Von Reiner Schmidt
Steinhagen.
Zu den klassischen Liebesgeschichten des 19. Jahrhunderts gehört die Beziehung zwischen Clara (geborene Wieck) und Robert Schumann. Literatur und Film haben sich des Themas dankbar angenommen. Wie war das nun mit dieser Ehe? Warum der Selbstmordversuch von Robert? Warum besuchte Clara ihren Robert nicht während seiner zwei Jahre in der Nervenheilanstalt? War da eine Affäre mit Johannes Brahms?Die Frankfurter Regisseurin Birgitta Linde versetzt Sabine Fischmann und Thorsten Larbig als Clara und Robert Schumann mit einer Zeitreise in die Welt einer heutigen Therapiepraxis. Tauchen da eventuell neue Erkenntnisse auf? Amüsante Momente der Reibung sind programmiert. Clara und - weniger - Robert nutzen die blumige Sprache der Romantik, entnommen aus Briefen und Tagebüchern. Dazu im Widerspruch steht die lakonische Sachlichkeit der von Birgitta Linde selbst verkörperten Therapeutin mit den Auffassungen des 21. Jahrhunderts.
Die Motive der Schumanns sind keineswegs vorgestrig. Robert beansprucht für sich im traditionellen Rollenverständnis einen freien Rücken für seine kompositorische Arbeit und fühlt sich zum Beispiel durch Claras Klavierübungen gestört. Tipp der Therapeutin: stelle das Klavier stumm und lausche über Kopfhörer.
Die Sache ist scheußlich verfahren. Clara liebt ihren Robert noch immer, doch möchte sie über die Rolle als Mutter und Assistentin hinaus ihre Karriere als Pianistin fortsetzen und zum Broterwerb beitragen. Empfehlung der Therapeutin, sich beim Thema »Emanzipation« an Alice Schwarzer zu orientieren. Immerhin ist Clara eine bewunderte Künstlerin, die in ganz Europa bereits triumphale Erfolge sammelte - auch in der Verbreitung von Roberts Klavierwerken.
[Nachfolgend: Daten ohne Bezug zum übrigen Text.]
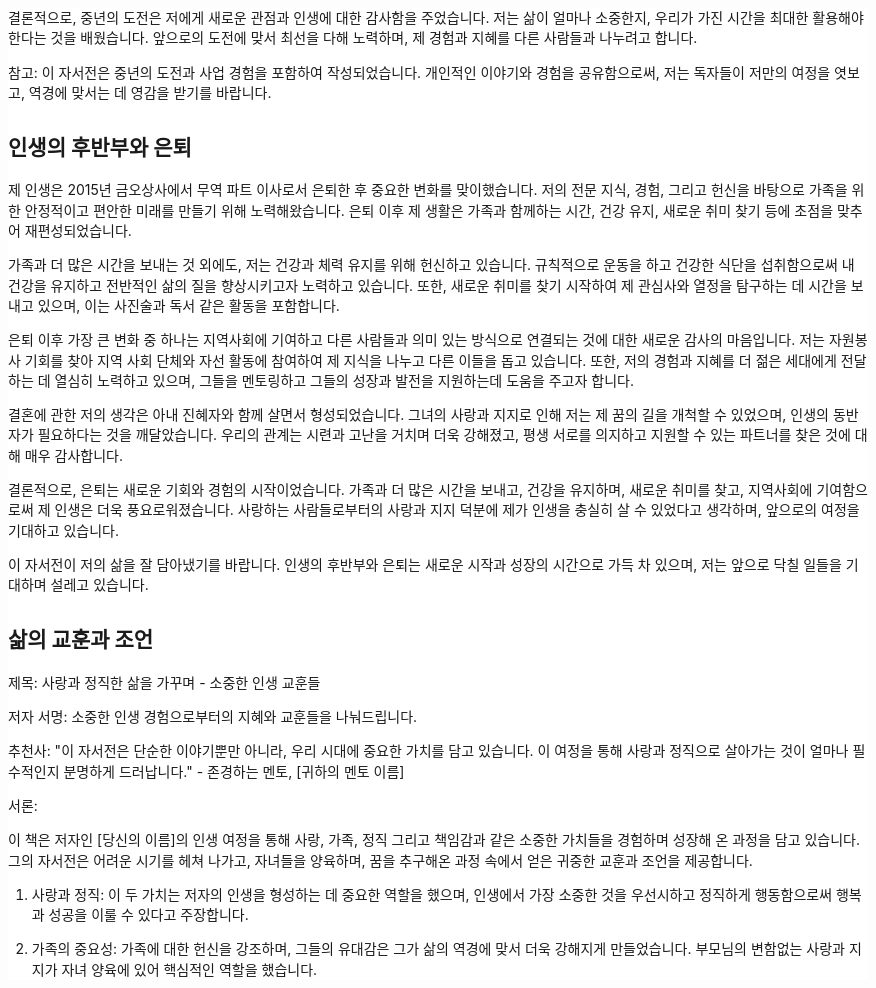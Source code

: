 결론적으로, 중년의 도전은 저에게 새로운 관점과 인생에 대한 감사함을 주었습니다. 저는 삶이 얼마나 소중한지, 우리가 가진 시간을 최대한 활용해야 한다는 것을 배웠습니다. 앞으로의 도전에 맞서 최선을 다해 노력하며, 제 경험과 지혜를 다른 사람들과 나누려고 합니다.



참고: 이 자서전은 중년의 도전과 사업 경험을 포함하여 작성되었습니다. 개인적인 이야기와 경험을 공유함으로써, 저는 독자들이 저만의 여정을 엿보고, 역경에 맞서는 데 영감을 받기를 바랍니다.

## 인생의 후반부와 은퇴

제 인생은 2015년 금오상사에서 무역 파트 이사로서 은퇴한 후 중요한 변화를 맞이했습니다. 저의 전문 지식, 경험, 그리고 헌신을 바탕으로 가족을 위한 안정적이고 편안한 미래를 만들기 위해 노력해왔습니다. 은퇴 이후 제 생활은 가족과 함께하는 시간, 건강 유지, 새로운 취미 찾기 등에 초점을 맞추어 재편성되었습니다.



가족과 더 많은 시간을 보내는 것 외에도, 저는 건강과 체력 유지를 위해 헌신하고 있습니다. 규칙적으로 운동을 하고 건강한 식단을 섭취함으로써 내 건강을 유지하고 전반적인 삶의 질을 향상시키고자 노력하고 있습니다. 또한, 새로운 취미를 찾기 시작하여 제 관심사와 열정을 탐구하는 데 시간을 보내고 있으며, 이는 사진술과 독서 같은 활동을 포함합니다.



은퇴 이후 가장 큰 변화 중 하나는 지역사회에 기여하고 다른 사람들과 의미 있는 방식으로 연결되는 것에 대한 새로운 감사의 마음입니다. 저는 자원봉사 기회를 찾아 지역 사회 단체와 자선 활동에 참여하여 제 지식을 나누고 다른 이들을 돕고 있습니다. 또한, 저의 경험과 지혜를 더 젊은 세대에게 전달하는 데 열심히 노력하고 있으며, 그들을 멘토링하고 그들의 성장과 발전을 지원하는데 도움을 주고자 합니다.



결혼에 관한 저의 생각은 아내 진혜자와 함께 살면서 형성되었습니다. 그녀의 사랑과 지지로 인해 저는 제 꿈의 길을 개척할 수 있었으며, 인생의 동반자가 필요하다는 것을 깨달았습니다. 우리의 관계는 시련과 고난을 거치며 더욱 강해졌고, 평생 서로를 의지하고 지원할 수 있는 파트너를 찾은 것에 대해 매우 감사합니다.



결론적으로, 은퇴는 새로운 기회와 경험의 시작이었습니다. 가족과 더 많은 시간을 보내고, 건강을 유지하며, 새로운 취미를 찾고, 지역사회에 기여함으로써 제 인생은 더욱 풍요로워졌습니다. 사랑하는 사람들로부터의 사랑과 지지 덕분에 제가 인생을 충실히 살 수 있었다고 생각하며, 앞으로의 여정을 기대하고 있습니다.



이 자서전이 저의 삶을 잘 담아냈기를 바랍니다. 인생의 후반부와 은퇴는 새로운 시작과 성장의 시간으로 가득 차 있으며, 저는 앞으로 닥칠 일들을 기대하며 설레고 있습니다.

## 삶의 교훈과 조언

제목: 사랑과 정직한 삶을 가꾸며 - 소중한 인생 교훈들



저자 서명: 소중한 인생 경험으로부터의 지혜와 교훈들을 나눠드립니다.



추천사: "이 자서전은 단순한 이야기뿐만 아니라, 우리 시대에 중요한 가치를 담고 있습니다. 이 여정을 통해 사랑과 정직으로 살아가는 것이 얼마나 필수적인지 분명하게 드러납니다." - 존경하는 멘토, [귀하의 멘토 이름]



서론:

이 책은 저자인 [당신의 이름]의 인생 여정을 통해 사랑, 가족, 정직 그리고 책임감과 같은 소중한 가치들을 경험하며 성장해 온 과정을 담고 있습니다. 그의 자서전은 어려운 시기를 헤쳐 나가고, 자녀들을 양육하며, 꿈을 추구해온 과정 속에서 얻은 귀중한 교훈과 조언을 제공합니다.



1. 사랑과 정직: 이 두 가치는 저자의 인생을 형성하는 데 중요한 역할을 했으며, 인생에서 가장 소중한 것을 우선시하고 정직하게 행동함으로써 행복과 성공을 이룰 수 있다고 주장합니다.

2. 가족의 중요성: 가족에 대한 헌신을 강조하며, 그들의 유대감은 그가 삶의 역경에 맞서 더욱 강해지게 만들었습니다. 부모님의 변함없는 사랑과 지지가 자녀 양육에 있어 핵심적인 역할을 했습니다.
Als Ehemann war dieser sicherlich nicht despotisch, doch die Zeit, in der er lebte, kannte klare Verhältnisse, was die Beziehung von Ehepartnern anbetraf. Auch auf Claras Interpretationen und Kompositionen versuchte er, Einfluss zu nehmen. Ihm erschien die sich auf Virtuosität und Bravour beschränkende Art der romantischen Kompositionen zu unernst. Schumann schweigt unberechtigt und zieht sich in sich zurück. Pause.
Zweite Therapiestunde. Der junge Johannes Brahms ist auf der Bildfläche erschienen - allerdings nur in Text und Musik. Beider Schumanns Liebe zu ihm scheint auch ihr Miteinander zu beflügeln. Doch das Glück in der Ménage à trois (Dreiecksverhältnis) ist nur von kurzem Bestand. Eifersucht frisst an Schumann. Er zieht sich weiter in sich zurück und endet in der Nervenheilanstalt.
Eine bekannte Geschichte zwar, doch sie wird recht amüsant erzählt, passend verquickt mit großartigen Interpretationen vor allem Schumannscher und Brahmsscher Klavierstücke durch Sabine Fischmann und Thorsten Larbig. Sie spielen einzeln aber auch im Doppel. Ein fröhlicher Höhepunkt: Schumanns »Springbrunnen« vierhändig. Störend war, dass Klavierspiel und Sprache häufig parallel liefen. So konnte man beides nur beschränkt genießen. Trotz der Verstärkung über Lautsprecher waren längere Textpassagen schwer zu verstehen.
Birgitta Linde kämpfte tapfer gegen eine Erkältung und war so nur Stichwortgeberin in den beiden »Therapiestunden«. So blieb ein zwiespältiger Eindruck: Kenner der Biografien der Schumanns erfuhren nichts Neues, unbefangene Zuschauer erhielten ein unbefriedigendes Bild von diesem Paar: Clara, die frustrierte, an den Herd gebundene Hausfrau, und Robert ein frustrierter Grantler - dem nur noch der Weg in den Rhein blieb.
Doch kann ein solcher Abend immerhin dazu führen, dass man sich im Nachgang mit beider Biografien beschäftigt und vor allem mit der grandiosen Musik - die Robert und auch Clara hinterlassen haben. Diese Musik versöhnte mit mancher Schwäche der Dialoge, so dass das Publikum dankbar applaudierte.